The
usual depiction of energy transfer from an antenna of a lanthanide
complex, LnL
n
, to the lanthanide ion,
Ln3+, such as Eu3+ or Tb3+, is illustrated
by an energy diagram matching the complex and metal ion levels. Other
than direct singlet energy transfer (ET), relaxation to the lowest
triplet state, T1, may be followed by ET. The determination
of the zero phonon line triplet state energy, T1, is thus
essential for the rationalization of the ET processes of lanthanide
ions. It is also useful to calculate the electronic absorption spectra
of lanthanide complexes to pinpoint maximum absorption. The triplet
state energy and the energies of absorption bands have not been thoroughly
investigated by calculation and compared with experimental results
in a critical manner previously. In order to study and provide guidelines
on these points, we have made an experimental and theoretical investigation
of the energy levels of lanthanide complexes in the solid state and
in solution by employing well-characterized compounds. It is found
that time dependent–density functional theory (TD-DFT) methods
do not provide a good indication of the complex absorption spectrum,
but reasonable agreement is achieved from multireference methods or
more rapidly from the Zerner’s intermediate neglect of differential
overlap (ZINDO/S) semiempirical method for calculating excited states.

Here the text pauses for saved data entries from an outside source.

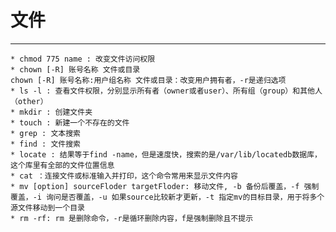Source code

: # **文件** 

---
    * chmod 775 name : 改变文件访问权限
    * chown [-R] 账号名称 文件或目录
    chown [-R] 账号名称:用户组名称 文件或目录：改变用户拥有者，-r是递归选项
    * ls -l : 查看文件权限，分别显示所有者（owner或者user）、所有组（group）和其他人（other）
    * mkdir : 创建文件夹
    * touch : 新建一个不存在的文件
    * grep : 文本搜索
    * find : 文件搜索
    * locate : 结果等于find -name，但是速度快，搜索的是/var/lib/locatedb数据库，这个库里有全部的文件位置信息
    * cat ：连接文件或标准输入并打印，这个命令常用来显示文件内容
    * mv [option] sourceFloder targetFloder: 移动文件, -b 备份后覆盖，-f 强制覆盖，-i 询问是否覆盖，-u 如果source比较新才更新，-t 指定mv的目标目录，用于将多个源文件移动到一个目录
    * rm -rf: rm 是删除命令，-r是循环删除内容，f是强制删除且不提示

Although the absorption spectra of the complexes may be similar for
different lanthanide ions and may be fairly similar to those of the
ligands, the use of a fragment scheme to calculate absorption spectra
using TD-DFT is generally not accurate. The major absorption bands
correspond to higher energy singlet transitions and the energies of
the first singlet and triplet states are not well-predicted by the
above methods. The calculation of the triplet zero phonon line energy
is best performed by the correction of the adiabatic transition energy
by the difference in the zero-point vibrational energy of the ground
singlet (S0) and the triplet (T1) states: the
ΔSCF (self-consistent field) method. The geometry optimization
of the complex in each electronic state followed by confirmatory vibrational
frequency calculations is thus required. This study lays down the
platform for a more accurate description and understanding of the
ET processes of lanthanide ions in organic complexes.